◆ **EXERCISE INPUT**:
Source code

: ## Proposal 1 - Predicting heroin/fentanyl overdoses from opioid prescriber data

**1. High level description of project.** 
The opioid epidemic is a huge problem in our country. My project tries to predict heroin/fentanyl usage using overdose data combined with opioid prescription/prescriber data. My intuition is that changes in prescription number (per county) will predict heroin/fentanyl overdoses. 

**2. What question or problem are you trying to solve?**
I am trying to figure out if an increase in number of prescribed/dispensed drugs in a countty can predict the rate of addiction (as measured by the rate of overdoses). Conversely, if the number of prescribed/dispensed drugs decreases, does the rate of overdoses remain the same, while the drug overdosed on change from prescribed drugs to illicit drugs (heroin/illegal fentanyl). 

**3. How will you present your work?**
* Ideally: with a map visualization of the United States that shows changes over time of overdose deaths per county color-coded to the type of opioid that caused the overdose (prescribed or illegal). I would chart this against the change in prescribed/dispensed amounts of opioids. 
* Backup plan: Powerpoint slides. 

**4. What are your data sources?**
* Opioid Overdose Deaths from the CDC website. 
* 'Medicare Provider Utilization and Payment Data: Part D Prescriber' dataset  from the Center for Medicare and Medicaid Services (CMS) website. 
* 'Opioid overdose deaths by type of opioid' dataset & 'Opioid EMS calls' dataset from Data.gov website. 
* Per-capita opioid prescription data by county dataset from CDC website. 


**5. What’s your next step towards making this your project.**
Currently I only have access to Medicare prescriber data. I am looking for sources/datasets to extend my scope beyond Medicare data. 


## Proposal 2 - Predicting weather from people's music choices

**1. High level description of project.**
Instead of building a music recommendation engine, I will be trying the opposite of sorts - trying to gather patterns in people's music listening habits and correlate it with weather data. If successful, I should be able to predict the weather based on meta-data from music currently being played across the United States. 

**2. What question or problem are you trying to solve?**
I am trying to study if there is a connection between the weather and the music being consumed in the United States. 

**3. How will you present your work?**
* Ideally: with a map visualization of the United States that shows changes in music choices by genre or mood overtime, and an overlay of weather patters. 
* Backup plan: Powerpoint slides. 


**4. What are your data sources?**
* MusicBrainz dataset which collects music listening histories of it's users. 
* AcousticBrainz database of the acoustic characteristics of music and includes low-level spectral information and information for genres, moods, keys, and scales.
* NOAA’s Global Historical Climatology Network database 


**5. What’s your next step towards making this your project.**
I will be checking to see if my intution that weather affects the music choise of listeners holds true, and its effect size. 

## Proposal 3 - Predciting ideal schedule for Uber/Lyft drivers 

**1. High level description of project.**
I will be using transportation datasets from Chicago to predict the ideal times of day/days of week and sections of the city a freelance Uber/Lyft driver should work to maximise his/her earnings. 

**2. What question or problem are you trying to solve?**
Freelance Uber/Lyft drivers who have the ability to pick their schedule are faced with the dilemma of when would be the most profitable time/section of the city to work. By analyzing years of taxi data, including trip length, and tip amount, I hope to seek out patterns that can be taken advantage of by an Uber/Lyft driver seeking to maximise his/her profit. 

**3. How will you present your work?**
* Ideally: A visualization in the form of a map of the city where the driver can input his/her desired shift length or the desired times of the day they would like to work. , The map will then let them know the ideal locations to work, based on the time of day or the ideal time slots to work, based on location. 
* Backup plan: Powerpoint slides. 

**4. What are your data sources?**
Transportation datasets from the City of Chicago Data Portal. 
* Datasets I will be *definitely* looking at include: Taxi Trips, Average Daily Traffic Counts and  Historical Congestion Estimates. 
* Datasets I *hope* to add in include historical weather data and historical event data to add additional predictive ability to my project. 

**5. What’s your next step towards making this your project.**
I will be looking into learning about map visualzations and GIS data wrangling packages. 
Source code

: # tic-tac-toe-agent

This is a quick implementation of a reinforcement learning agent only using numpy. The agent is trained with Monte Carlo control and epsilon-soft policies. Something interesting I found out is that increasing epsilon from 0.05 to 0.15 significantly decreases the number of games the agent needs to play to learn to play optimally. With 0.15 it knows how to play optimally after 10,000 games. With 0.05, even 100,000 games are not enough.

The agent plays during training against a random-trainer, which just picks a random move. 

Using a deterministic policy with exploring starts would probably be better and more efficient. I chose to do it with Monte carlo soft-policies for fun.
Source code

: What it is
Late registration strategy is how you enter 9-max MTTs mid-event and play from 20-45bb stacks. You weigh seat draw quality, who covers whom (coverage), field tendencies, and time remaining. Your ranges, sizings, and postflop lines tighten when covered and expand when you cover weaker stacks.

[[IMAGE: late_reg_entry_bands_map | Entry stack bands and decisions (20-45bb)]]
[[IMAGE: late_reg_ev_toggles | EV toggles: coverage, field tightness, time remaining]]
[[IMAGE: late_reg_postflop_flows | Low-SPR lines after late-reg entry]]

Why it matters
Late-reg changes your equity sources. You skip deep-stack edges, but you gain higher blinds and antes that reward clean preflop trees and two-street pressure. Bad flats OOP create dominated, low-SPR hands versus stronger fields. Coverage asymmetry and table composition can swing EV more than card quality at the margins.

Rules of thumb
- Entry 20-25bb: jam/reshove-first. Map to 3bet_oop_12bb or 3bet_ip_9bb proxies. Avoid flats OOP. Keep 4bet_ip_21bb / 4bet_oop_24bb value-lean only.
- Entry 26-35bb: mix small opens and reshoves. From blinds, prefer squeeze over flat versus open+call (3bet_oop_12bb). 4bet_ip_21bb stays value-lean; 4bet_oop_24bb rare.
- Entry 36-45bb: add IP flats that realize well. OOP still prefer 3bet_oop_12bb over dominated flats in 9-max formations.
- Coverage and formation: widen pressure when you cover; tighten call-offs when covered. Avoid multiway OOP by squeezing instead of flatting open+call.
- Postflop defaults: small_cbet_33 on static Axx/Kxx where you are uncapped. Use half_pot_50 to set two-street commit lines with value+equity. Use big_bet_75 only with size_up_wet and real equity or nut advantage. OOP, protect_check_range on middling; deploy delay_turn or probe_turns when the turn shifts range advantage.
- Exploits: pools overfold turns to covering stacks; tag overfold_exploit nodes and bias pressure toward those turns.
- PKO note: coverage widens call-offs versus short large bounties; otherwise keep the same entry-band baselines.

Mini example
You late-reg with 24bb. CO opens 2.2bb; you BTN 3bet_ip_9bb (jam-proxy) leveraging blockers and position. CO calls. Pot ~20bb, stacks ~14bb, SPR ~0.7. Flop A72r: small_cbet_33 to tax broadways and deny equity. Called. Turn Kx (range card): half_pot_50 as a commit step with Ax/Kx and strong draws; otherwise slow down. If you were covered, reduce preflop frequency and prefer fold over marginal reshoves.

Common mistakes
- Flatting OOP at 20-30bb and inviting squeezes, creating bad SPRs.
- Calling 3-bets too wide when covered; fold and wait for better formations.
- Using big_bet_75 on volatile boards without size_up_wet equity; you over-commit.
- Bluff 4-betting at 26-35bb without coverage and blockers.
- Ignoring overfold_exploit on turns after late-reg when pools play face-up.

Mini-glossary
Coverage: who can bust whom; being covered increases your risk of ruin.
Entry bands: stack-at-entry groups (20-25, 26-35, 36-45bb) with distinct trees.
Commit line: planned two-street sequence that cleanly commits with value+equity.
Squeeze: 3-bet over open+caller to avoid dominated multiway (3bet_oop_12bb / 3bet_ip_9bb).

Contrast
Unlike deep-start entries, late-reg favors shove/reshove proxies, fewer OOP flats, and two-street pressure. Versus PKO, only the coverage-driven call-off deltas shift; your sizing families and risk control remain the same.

◆ **PROBLEM DESCRIPTION**: Please copy out each record, character for character.

◆ **TASK OUTPUT**:
Source code

: ## Proposal 1 - Predicting heroin/fentanyl overdoses from opioid prescriber data

**1. High level description of project.** 
The opioid epidemic is a huge problem in our country. My project tries to predict heroin/fentanyl usage using overdose data combined with opioid prescription/prescriber data. My intuition is that changes in prescription number (per county) will predict heroin/fentanyl overdoses. 

**2. What question or problem are you trying to solve?**
I am trying to figure out if an increase in number of prescribed/dispensed drugs in a countty can predict the rate of addiction (as measured by the rate of overdoses). Conversely, if the number of prescribed/dispensed drugs decreases, does the rate of overdoses remain the same, while the drug overdosed on change from prescribed drugs to illicit drugs (heroin/illegal fentanyl). 

**3. How will you present your work?**
* Ideally: with a map visualization of the United States that shows changes over time of overdose deaths per county color-coded to the type of opioid that caused the overdose (prescribed or illegal). I would chart this against the change in prescribed/dispensed amounts of opioids. 
* Backup plan: Powerpoint slides. 

**4. What are your data sources?**
* Opioid Overdose Deaths from the CDC website. 
* 'Medicare Provider Utilization and Payment Data: Part D Prescriber' dataset  from the Center for Medicare and Medicaid Services (CMS) website. 
* 'Opioid overdose deaths by type of opioid' dataset & 'Opioid EMS calls' dataset from Data.gov website. 
* Per-capita opioid prescription data by county dataset from CDC website. 


**5. What’s your next step towards making this your project.**
Currently I only have access to Medicare prescriber data. I am looking for sources/datasets to extend my scope beyond Medicare data. 


## Proposal 2 - Predicting weather from people's music choices

**1. High level description of project.**
Instead of building a music recommendation engine, I will be trying the opposite of sorts - trying to gather patterns in people's music listening habits and correlate it with weather data. If successful, I should be able to predict the weather based on meta-data from music currently being played across the United States. 

**2. What question or problem are you trying to solve?**
I am trying to study if there is a connection between the weather and the music being consumed in the United States. 

**3. How will you present your work?**
* Ideally: with a map visualization of the United States that shows changes in music choices by genre or mood overtime, and an overlay of weather patters. 
* Backup plan: Powerpoint slides. 


**4. What are your data sources?**
* MusicBrainz dataset which collects music listening histories of it's users. 
* AcousticBrainz database of the acoustic characteristics of music and includes low-level spectral information and information for genres, moods, keys, and scales.
* NOAA’s Global Historical Climatology Network database 


**5. What’s your next step towards making this your project.**
I will be checking to see if my intution that weather affects the music choise of listeners holds true, and its effect size. 

## Proposal 3 - Predciting ideal schedule for Uber/Lyft drivers 

**1. High level description of project.**
I will be using transportation datasets from Chicago to predict the ideal times of day/days of week and sections of the city a freelance Uber/Lyft driver should work to maximise his/her earnings. 

**2. What question or problem are you trying to solve?**
Freelance Uber/Lyft drivers who have the ability to pick their schedule are faced with the dilemma of when would be the most profitable time/section of the city to work. By analyzing years of taxi data, including trip length, and tip amount, I hope to seek out patterns that can be taken advantage of by an Uber/Lyft driver seeking to maximise his/her profit. 

**3. How will you present your work?**
* Ideally: A visualization in the form of a map of the city where the driver can input his/her desired shift length or the desired times of the day they would like to work. , The map will then let them know the ideal locations to work, based on the time of day or the ideal time slots to work, based on location. 
* Backup plan: Powerpoint slides. 

**4. What are your data sources?**
Transportation datasets from the City of Chicago Data Portal. 
* Datasets I will be *definitely* looking at include: Taxi Trips, Average Daily Traffic Counts and  Historical Congestion Estimates. 
* Datasets I *hope* to add in include historical weather data and historical event data to add additional predictive ability to my project. 

**5. What’s your next step towards making this your project.**
I will be looking into learning about map visualzations and GIS data wrangling packages. 
Source code

: # tic-tac-toe-agent

This is a quick implementation of a reinforcement learning agent only using numpy. The agent is trained with Monte Carlo control and epsilon-soft policies. Something interesting I found out is that increasing epsilon from 0.05 to 0.15 significantly decreases the number of games the agent needs to play to learn to play optimally. With 0.15 it knows how to play optimally after 10,000 games. With 0.05, even 100,000 games are not enough.

The agent plays during training against a random-trainer, which just picks a random move. 

Using a deterministic policy with exploring starts would probably be better and more efficient. I chose to do it with Monte carlo soft-policies for fun.
Source code

: What it is
Late registration strategy is how you enter 9-max MTTs mid-event and play from 20-45bb stacks. You weigh seat draw quality, who covers whom (coverage), field tendencies, and time remaining. Your ranges, sizings, and postflop lines tighten when covered and expand when you cover weaker stacks.

[[IMAGE: late_reg_entry_bands_map | Entry stack bands and decisions (20-45bb)]]
[[IMAGE: late_reg_ev_toggles | EV toggles: coverage, field tightness, time remaining]]
[[IMAGE: late_reg_postflop_flows | Low-SPR lines after late-reg entry]]

Why it matters
Late-reg changes your equity sources. You skip deep-stack edges, but you gain higher blinds and antes that reward clean preflop trees and two-street pressure. Bad flats OOP create dominated, low-SPR hands versus stronger fields. Coverage asymmetry and table composition can swing EV more than card quality at the margins.

Rules of thumb
- Entry 20-25bb: jam/reshove-first. Map to 3bet_oop_12bb or 3bet_ip_9bb proxies. Avoid flats OOP. Keep 4bet_ip_21bb / 4bet_oop_24bb value-lean only.
- Entry 26-35bb: mix small opens and reshoves. From blinds, prefer squeeze over flat versus open+call (3bet_oop_12bb). 4bet_ip_21bb stays value-lean; 4bet_oop_24bb rare.
- Entry 36-45bb: add IP flats that realize well. OOP still prefer 3bet_oop_12bb over dominated flats in 9-max formations.
- Coverage and formation: widen pressure when you cover; tighten call-offs when covered. Avoid multiway OOP by squeezing instead of flatting open+call.
- Postflop defaults: small_cbet_33 on static Axx/Kxx where you are uncapped. Use half_pot_50 to set two-street commit lines with value+equity. Use big_bet_75 only with size_up_wet and real equity or nut advantage. OOP, protect_check_range on middling; deploy delay_turn or probe_turns when the turn shifts range advantage.
- Exploits: pools overfold turns to covering stacks; tag overfold_exploit nodes and bias pressure toward those turns.
- PKO note: coverage widens call-offs versus short large bounties; otherwise keep the same entry-band baselines.

Mini example
You late-reg with 24bb. CO opens 2.2bb; you BTN 3bet_ip_9bb (jam-proxy) leveraging blockers and position. CO calls. Pot ~20bb, stacks ~14bb, SPR ~0.7. Flop A72r: small_cbet_33 to tax broadways and deny equity. Called. Turn Kx (range card): half_pot_50 as a commit step with Ax/Kx and strong draws; otherwise slow down. If you were covered, reduce preflop frequency and prefer fold over marginal reshoves.

Common mistakes
- Flatting OOP at 20-30bb and inviting squeezes, creating bad SPRs.
- Calling 3-bets too wide when covered; fold and wait for better formations.
- Using big_bet_75 on volatile boards without size_up_wet equity; you over-commit.
- Bluff 4-betting at 26-35bb without coverage and blockers.
- Ignoring overfold_exploit on turns after late-reg when pools play face-up.

Mini-glossary
Coverage: who can bust whom; being covered increases your risk of ruin.
Entry bands: stack-at-entry groups (20-25, 26-35, 36-45bb) with distinct trees.
Commit line: planned two-street sequence that cleanly commits with value+equity.
Squeeze: 3-bet over open+caller to avoid dominated multiway (3bet_oop_12bb / 3bet_ip_9bb).

Contrast
Unlike deep-start entries, late-reg favors shove/reshove proxies, fewer OOP flats, and two-street pressure. Versus PKO, only the coverage-driven call-off deltas shift; your sizing families and risk control remain the same.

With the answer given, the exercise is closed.